## Problem to work on
Your answer should repeat every line of the records below in which the word "이스라엘에게" appears.

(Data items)
--- START ---

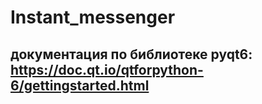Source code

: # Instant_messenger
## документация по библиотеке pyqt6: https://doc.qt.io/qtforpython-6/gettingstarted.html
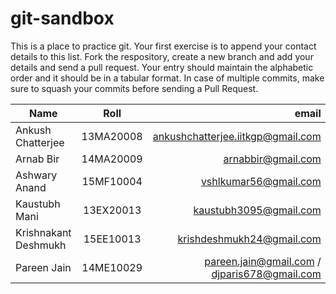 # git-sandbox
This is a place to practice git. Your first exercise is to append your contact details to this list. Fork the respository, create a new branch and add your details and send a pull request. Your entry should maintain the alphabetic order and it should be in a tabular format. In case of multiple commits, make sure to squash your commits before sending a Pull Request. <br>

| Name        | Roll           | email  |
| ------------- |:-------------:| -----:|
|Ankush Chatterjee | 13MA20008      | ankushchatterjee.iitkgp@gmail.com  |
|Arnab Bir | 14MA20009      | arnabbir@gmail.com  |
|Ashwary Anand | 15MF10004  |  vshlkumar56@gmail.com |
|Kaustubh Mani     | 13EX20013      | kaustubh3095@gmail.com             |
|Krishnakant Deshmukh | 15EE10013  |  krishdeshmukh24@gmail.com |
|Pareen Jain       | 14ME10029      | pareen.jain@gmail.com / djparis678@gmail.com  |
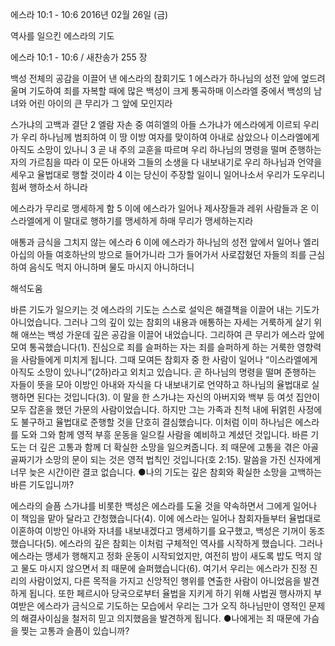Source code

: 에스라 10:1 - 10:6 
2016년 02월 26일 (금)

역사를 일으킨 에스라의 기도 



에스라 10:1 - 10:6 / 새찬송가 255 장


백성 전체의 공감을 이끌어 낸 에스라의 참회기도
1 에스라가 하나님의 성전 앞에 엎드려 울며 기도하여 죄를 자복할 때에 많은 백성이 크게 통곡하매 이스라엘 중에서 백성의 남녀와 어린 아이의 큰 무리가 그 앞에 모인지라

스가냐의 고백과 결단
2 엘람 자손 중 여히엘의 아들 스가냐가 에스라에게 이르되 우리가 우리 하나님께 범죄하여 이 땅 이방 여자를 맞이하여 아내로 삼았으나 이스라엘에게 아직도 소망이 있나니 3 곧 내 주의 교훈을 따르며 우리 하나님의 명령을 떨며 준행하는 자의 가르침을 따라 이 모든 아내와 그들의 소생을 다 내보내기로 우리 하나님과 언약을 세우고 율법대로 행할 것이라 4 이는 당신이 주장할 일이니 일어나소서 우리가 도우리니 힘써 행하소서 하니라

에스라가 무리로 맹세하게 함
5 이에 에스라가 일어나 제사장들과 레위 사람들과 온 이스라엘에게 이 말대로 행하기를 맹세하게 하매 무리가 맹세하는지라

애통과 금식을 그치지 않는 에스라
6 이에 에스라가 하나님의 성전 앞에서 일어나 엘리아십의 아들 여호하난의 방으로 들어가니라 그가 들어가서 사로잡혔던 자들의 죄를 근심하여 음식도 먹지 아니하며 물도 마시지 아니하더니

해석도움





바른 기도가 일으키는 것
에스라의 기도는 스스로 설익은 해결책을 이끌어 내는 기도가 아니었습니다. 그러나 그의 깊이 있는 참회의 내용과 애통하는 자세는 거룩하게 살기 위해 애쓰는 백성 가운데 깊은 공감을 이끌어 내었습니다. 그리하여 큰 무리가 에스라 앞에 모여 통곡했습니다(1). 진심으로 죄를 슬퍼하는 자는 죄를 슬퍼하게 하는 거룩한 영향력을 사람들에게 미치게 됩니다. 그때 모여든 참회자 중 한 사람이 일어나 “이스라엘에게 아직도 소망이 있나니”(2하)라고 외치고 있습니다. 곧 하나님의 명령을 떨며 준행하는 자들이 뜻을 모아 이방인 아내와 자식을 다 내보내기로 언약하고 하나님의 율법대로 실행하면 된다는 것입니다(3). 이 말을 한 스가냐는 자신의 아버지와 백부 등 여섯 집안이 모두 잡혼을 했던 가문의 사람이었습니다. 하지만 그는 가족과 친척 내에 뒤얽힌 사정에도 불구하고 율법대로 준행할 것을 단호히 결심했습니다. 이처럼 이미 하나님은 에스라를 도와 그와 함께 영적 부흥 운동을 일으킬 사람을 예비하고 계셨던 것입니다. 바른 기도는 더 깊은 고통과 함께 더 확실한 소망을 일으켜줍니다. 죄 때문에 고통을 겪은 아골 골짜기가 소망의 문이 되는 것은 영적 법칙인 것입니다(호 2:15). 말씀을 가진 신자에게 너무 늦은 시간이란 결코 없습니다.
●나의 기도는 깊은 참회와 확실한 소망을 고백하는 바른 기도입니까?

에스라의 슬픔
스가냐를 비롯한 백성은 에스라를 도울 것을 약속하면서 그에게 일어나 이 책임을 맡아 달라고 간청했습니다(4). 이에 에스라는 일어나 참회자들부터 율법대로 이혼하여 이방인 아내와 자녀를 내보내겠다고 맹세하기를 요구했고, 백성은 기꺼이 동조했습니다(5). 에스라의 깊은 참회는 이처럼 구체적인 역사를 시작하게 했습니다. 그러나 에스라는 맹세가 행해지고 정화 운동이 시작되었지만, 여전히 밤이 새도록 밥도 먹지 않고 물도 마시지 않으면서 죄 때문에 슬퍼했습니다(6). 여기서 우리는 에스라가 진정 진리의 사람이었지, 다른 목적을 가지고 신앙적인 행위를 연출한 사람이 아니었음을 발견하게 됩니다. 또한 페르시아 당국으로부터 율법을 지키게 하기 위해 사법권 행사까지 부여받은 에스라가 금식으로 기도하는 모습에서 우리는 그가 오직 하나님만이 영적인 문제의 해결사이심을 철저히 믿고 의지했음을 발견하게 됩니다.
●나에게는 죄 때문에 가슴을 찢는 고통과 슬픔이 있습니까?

--- END ---

## Solution for this problem
2 엘람 자손 중 여히엘의 아들 스가냐가 에스라에게 이르되 우리가 우리 하나님께 범죄하여 이 땅 이방 여자를 맞이하여 아내로 삼았으나 이스라엘에게 아직도 소망이 있나니 3 곧 내 주의 교훈을 따르며 우리 하나님의 명령을 떨며 준행하는 자의 가르침을 따라 이 모든 아내와 그들의 소생을 다 내보내기로 우리 하나님과 언약을 세우고 율법대로 행할 것이라 4 이는 당신이 주장할 일이니 일어나소서 우리가 도우리니 힘써 행하소서 하니라
5 이에 에스라가 일어나 제사장들과 레위 사람들과 온 이스라엘에게 이 말대로 행하기를 맹세하게 하매 무리가 맹세하는지라
에스라의 기도는 스스로 설익은 해결책을 이끌어 내는 기도가 아니었습니다. 그러나 그의 깊이 있는 참회의 내용과 애통하는 자세는 거룩하게 살기 위해 애쓰는 백성 가운데 깊은 공감을 이끌어 내었습니다. 그리하여 큰 무리가 에스라 앞에 모여 통곡했습니다(1). 진심으로 죄를 슬퍼하는 자는 죄를 슬퍼하게 하는 거룩한 영향력을 사람들에게 미치게 됩니다. 그때 모여든 참회자 중 한 사람이 일어나 “이스라엘에게 아직도 소망이 있나니”(2하)라고 외치고 있습니다. 곧 하나님의 명령을 떨며 준행하는 자들이 뜻을 모아 이방인 아내와 자식을 다 내보내기로 언약하고 하나님의 율법대로 실행하면 된다는 것입니다(3). 이 말을 한 스가냐는 자신의 아버지와 백부 등 여섯 집안이 모두 잡혼을 했던 가문의 사람이었습니다. 하지만 그는 가족과 친척 내에 뒤얽힌 사정에도 불구하고 율법대로 준행할 것을 단호히 결심했습니다. 이처럼 이미 하나님은 에스라를 도와 그와 함께 영적 부흥 운동을 일으킬 사람을 예비하고 계셨던 것입니다. 바른 기도는 더 깊은 고통과 함께 더 확실한 소망을 일으켜줍니다. 죄 때문에 고통을 겪은 아골 골짜기가 소망의 문이 되는 것은 영적 법칙인 것입니다(호 2:15). 말씀을 가진 신자에게 너무 늦은 시간이란 결코 없습니다.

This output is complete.